*Task prompt*
Retype the data below, every word of it, exactly.

*The data*
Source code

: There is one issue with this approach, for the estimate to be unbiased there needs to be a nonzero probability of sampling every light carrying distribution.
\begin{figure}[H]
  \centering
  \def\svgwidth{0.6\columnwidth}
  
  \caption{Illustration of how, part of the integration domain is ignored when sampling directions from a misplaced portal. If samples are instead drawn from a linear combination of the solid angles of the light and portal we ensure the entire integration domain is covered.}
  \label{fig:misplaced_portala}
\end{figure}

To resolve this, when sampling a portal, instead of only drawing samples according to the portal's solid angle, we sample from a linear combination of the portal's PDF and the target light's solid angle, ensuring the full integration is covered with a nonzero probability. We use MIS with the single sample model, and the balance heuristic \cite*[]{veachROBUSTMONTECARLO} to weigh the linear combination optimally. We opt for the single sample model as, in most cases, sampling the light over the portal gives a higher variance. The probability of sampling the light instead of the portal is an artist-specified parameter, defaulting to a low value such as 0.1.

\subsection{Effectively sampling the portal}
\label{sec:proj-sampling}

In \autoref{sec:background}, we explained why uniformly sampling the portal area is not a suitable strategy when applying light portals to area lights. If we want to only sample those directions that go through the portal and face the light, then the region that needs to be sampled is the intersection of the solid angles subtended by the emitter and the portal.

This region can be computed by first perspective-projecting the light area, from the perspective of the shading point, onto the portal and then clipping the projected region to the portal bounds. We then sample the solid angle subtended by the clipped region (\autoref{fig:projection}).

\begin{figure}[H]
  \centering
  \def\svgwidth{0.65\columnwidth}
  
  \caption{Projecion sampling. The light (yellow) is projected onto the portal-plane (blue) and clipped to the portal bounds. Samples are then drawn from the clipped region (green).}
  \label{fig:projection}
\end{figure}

*Answer section*
Source code

: There is one issue with this approach, for the estimate to be unbiased there needs to be a nonzero probability of sampling every light carrying distribution.
\begin{figure}[H]
  \centering
  \def\svgwidth{0.6\columnwidth}
  
  \caption{Illustration of how, part of the integration domain is ignored when sampling directions from a misplaced portal. If samples are instead drawn from a linear combination of the solid angles of the light and portal we ensure the entire integration domain is covered.}
  \label{fig:misplaced_portala}
\end{figure}

To resolve this, when sampling a portal, instead of only drawing samples according to the portal's solid angle, we sample from a linear combination of the portal's PDF and the target light's solid angle, ensuring the full integration is covered with a nonzero probability. We use MIS with the single sample model, and the balance heuristic \cite*[]{veachROBUSTMONTECARLO} to weigh the linear combination optimally. We opt for the single sample model as, in most cases, sampling the light over the portal gives a higher variance. The probability of sampling the light instead of the portal is an artist-specified parameter, defaulting to a low value such as 0.1.

\subsection{Effectively sampling the portal}
\label{sec:proj-sampling}

In \autoref{sec:background}, we explained why uniformly sampling the portal area is not a suitable strategy when applying light portals to area lights. If we want to only sample those directions that go through the portal and face the light, then the region that needs to be sampled is the intersection of the solid angles subtended by the emitter and the portal.

This region can be computed by first perspective-projecting the light area, from the perspective of the shading point, onto the portal and then clipping the projected region to the portal bounds. We then sample the solid angle subtended by the clipped region (\autoref{fig:projection}).

\begin{figure}[H]
  \centering
  \def\svgwidth{0.65\columnwidth}
  
  \caption{Projecion sampling. The light (yellow) is projected onto the portal-plane (blue) and clipped to the portal bounds. Samples are then drawn from the clipped region (green).}
  \label{fig:projection}
\end{figure}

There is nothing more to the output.